▶ What is expected: Please repeat, from the entries that follow, the lines from the one containing "# Extra reading" through the one containing "- [how it works, 5" exactly, adding nothing.

(Information shown)

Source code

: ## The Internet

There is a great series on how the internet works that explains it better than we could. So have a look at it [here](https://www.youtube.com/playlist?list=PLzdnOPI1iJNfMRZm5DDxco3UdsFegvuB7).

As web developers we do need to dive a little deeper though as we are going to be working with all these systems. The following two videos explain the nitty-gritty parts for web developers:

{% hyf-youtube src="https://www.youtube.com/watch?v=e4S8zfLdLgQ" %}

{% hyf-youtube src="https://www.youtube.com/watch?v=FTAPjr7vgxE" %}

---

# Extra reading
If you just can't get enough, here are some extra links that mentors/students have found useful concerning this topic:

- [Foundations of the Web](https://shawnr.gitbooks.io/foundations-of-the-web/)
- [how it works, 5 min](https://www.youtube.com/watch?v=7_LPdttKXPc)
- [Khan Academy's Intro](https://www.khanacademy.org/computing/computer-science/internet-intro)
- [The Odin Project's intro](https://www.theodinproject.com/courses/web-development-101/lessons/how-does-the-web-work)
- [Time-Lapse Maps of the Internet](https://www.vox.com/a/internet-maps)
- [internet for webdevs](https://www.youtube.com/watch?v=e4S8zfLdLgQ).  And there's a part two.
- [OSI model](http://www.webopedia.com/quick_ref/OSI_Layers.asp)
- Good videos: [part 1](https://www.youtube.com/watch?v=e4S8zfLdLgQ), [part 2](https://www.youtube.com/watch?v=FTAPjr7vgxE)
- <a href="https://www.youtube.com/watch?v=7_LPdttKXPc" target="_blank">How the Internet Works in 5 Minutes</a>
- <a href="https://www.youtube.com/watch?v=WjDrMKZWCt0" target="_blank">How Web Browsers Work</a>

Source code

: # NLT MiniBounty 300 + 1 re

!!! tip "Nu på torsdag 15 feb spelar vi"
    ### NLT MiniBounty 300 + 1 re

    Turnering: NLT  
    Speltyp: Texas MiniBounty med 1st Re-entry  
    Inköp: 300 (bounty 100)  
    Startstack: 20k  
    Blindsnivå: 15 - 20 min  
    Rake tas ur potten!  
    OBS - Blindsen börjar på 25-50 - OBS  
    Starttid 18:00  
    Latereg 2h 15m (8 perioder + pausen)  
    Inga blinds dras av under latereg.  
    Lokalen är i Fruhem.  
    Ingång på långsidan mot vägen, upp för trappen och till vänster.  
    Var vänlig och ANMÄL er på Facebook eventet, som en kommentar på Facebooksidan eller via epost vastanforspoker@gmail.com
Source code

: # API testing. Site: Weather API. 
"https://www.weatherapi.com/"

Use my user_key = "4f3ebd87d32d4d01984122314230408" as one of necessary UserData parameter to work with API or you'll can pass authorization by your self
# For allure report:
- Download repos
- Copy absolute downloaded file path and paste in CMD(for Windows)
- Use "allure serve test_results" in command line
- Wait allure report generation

(End Information shown)

▶ Exercise output:
# Extra reading
If you just can't get enough, here are some extra links that mentors/students have found useful concerning this topic:

- [Foundations of the Web](https://shawnr.gitbooks.io/foundations-of-the-web/)
- [how it works, 5 min](https://www.youtube.com/watch?v=7_LPdttKXPc)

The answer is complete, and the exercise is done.